Klaim TPNPB-OPM Ditepis TNI, Dugaan Propaganda untuk Tutupi Kejahatan
Menanggapi klaim yang dilontarkan oleh TPNPB-OPM, pihak Tentara Nasional Indonesia (TNI) melalui Kepala Penerangan Komando Daerah Militer (Kodam) XVII/Cenderawaih, Letnan Kolonel Try Poerwanto, memberikan bantahan keras. Try Poerwanto menepis pernyataan TPNPB-OPM yang menyatakan bahwa pesawat Smart Air kerap mengangkut prajurit dan logistik TNI di Papua. Ia menegaskan bahwa TNI memiliki armada pesawat dan helikopter sendiri untuk keperluan operasionalnya dan tidak bergantung pada pesawat sipil seperti yang dioperasikan oleh Smart Air.
Menurut Try Poerwanto, apa yang disampaikan oleh TPNPB-OPM, baik mengenai keterlibatan pesawat Smart Air maupun penetapan zona konflik, merupakan bagian dari strategi propaganda yang bertujuan untuk menutupi kejahatan kemanusiaan yang mereka lakukan di Papua. “Kami punya pesawat dan helikopter, tidak menggunakan pesawat sipil. Kami mengajak publik untuk tidak mempercayai apa yang disampaikan mereka (OPM),” tegas Try Poerwanto, seraya mengimbau masyarakat untuk tidak mudah percaya pada narasi yang dibangun oleh kelompok tersebut.
Pernyataan dari pihak TNI ini menyiratkan adanya upaya dari TPNPB-OPM untuk memutarbalikkan fakta dan menciptakan narasi yang menguntungkan mereka, sekaligus mengalihkan perhatian publik dari tindakan kekerasan yang mereka lakukan. Penolakan ini juga dapat diartikan sebagai upaya untuk melindungi citra maskapai penerbangan sipil dan menegaskan bahwa mereka tidak terlibat dalam aktivitas militer.
Detail Insiden dan Identitas Pelaku
Kepala Satuan Tugas (Satgas) Hubungan Masyarakat Operasi Damai Cartenz, Komisaris Besar Yusuf Sutejo, memberikan rincian mengenai kronologi dan korban dalam insiden penembakan pesawat Smart Air. Pesawat tipe A/C C208B Ex tersebut diketahui membawa total 13 penumpang, terdiri dari 12 penumpang dewasa dan satu balita. Pesawat tersebut lepas landas dari Bandar Udara Tanah Merah pada Rabu, 11 Februari 2026, pukul 10.35 WIT, dan dijadwalkan mendarat di Lapangan Terbang Korowai sekitar pukul 11.00 WIT, tepat pada saat insiden penembakan terjadi.

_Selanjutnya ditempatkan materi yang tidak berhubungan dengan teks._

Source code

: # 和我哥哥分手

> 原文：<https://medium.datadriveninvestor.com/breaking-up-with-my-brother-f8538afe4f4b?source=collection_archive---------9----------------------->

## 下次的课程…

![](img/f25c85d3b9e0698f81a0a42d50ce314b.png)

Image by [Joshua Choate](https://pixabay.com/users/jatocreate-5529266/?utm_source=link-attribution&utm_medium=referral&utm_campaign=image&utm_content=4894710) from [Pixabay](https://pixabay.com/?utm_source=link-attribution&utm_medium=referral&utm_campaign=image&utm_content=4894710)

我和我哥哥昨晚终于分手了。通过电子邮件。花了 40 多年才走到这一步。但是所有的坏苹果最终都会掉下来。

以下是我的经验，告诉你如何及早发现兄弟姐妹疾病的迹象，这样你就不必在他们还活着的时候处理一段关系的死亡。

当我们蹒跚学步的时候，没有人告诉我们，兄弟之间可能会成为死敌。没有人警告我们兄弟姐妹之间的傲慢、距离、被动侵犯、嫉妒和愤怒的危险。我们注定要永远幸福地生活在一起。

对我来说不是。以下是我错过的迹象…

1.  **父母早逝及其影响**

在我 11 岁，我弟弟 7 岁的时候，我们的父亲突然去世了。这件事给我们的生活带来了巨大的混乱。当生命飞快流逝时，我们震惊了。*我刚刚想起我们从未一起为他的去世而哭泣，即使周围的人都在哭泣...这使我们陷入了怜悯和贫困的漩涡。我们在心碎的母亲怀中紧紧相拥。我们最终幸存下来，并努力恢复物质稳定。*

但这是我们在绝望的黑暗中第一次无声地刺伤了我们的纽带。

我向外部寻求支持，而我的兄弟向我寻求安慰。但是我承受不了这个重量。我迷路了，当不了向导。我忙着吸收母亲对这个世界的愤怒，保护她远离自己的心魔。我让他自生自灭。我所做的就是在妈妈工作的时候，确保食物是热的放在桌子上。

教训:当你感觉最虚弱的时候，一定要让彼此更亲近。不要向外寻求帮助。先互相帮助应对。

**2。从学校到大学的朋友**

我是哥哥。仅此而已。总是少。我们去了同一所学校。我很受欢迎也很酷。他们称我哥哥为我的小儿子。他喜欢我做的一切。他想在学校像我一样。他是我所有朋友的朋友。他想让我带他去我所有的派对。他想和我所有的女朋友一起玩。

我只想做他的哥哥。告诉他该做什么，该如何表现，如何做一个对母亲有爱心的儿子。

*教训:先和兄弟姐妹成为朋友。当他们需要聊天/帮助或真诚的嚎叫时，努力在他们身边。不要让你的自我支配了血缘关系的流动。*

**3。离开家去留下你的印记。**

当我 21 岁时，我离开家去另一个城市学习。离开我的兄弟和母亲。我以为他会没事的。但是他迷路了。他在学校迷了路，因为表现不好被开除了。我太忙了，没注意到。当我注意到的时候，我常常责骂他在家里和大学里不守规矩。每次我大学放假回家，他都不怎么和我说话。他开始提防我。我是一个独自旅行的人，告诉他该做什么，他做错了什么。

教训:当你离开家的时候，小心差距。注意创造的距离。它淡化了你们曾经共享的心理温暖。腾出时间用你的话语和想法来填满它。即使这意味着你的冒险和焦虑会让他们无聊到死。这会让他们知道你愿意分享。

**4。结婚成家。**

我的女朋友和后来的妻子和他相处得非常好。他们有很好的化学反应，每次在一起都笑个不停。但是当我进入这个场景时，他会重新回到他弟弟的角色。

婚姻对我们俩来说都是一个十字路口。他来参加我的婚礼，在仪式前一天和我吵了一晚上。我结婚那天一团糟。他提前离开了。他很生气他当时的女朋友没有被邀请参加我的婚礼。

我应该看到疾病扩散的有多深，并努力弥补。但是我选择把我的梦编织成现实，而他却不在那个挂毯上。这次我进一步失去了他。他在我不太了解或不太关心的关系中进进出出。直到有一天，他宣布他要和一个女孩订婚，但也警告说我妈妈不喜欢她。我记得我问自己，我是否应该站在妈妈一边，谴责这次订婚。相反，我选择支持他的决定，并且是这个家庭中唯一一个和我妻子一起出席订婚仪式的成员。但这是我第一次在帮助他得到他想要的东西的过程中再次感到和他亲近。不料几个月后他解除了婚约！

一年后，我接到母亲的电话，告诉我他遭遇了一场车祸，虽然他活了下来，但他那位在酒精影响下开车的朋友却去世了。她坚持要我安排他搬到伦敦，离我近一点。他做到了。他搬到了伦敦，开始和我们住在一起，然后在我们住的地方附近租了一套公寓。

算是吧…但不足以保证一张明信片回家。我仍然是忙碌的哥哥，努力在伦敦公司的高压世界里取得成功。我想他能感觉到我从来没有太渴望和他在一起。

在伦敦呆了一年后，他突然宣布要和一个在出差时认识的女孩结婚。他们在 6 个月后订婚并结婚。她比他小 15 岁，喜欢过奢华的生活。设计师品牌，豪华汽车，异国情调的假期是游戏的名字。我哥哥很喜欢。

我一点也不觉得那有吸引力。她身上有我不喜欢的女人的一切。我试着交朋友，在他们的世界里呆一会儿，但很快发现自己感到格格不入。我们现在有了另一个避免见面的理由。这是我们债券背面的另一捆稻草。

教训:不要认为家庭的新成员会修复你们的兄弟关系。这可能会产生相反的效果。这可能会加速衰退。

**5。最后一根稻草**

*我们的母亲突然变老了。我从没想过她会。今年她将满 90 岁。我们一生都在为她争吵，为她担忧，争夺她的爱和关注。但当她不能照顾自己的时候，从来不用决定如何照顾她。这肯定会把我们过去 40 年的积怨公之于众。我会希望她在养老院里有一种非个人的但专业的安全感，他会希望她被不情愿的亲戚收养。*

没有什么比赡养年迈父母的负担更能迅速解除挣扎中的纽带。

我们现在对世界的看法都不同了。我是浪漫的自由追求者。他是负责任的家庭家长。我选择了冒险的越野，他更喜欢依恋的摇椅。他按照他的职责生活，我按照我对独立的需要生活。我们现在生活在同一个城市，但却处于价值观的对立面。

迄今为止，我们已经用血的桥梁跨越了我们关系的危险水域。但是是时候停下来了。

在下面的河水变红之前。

Akibat penembakan tersebut, pilot Kapten Egon Erawan dan Kopilot Kapten Bas Koro dinyatakan meninggal dunia di tempat kejadian. Namun, seluruh 13 penumpang yang berada di dalam pesawat dilaporkan selamat. Satgas Operasi Damai Cartenz menyatakan bahwa mereka telah berhasil mengantongi identitas pelaku penembakan. Menurut keterangan Yusuf Sutejo, pelaku penembakan diidentifikasi sebagai “Milisi TPNPB Yahukimo yang dikenal dengan Batalyon Kanibal dan Semut Merah.” Identifikasi ini menunjukkan bahwa penembakan tersebut diduga kuat dilakukan oleh kelompok bersenjata yang berafiliasi dengan TPNPB-OPM di wilayah Yahukimo, yang merupakan bagian dari Kodap XVI yang diklaim oleh Sebby Sambom.
Peristiwa ini kembali menyoroti kompleksitas konflik bersenjata yang terus berlanjut di Tanah Papua, serta dampak buruknya terhadap keselamatan warga sipil dan operasional penerbangan. Latar belakang insiden ini juga mengaitkan kembali isu-isu lama seperti potensi aktivitas pertambangan emas ilegal dan konflik bersenjata yang telah berlangsung bertahun-tahun di wilayah tersebut, sebagaimana diindikasikan oleh beberapa referensi tambahan yang mengaitkan penembakan ini dengan isu-isu tersebut.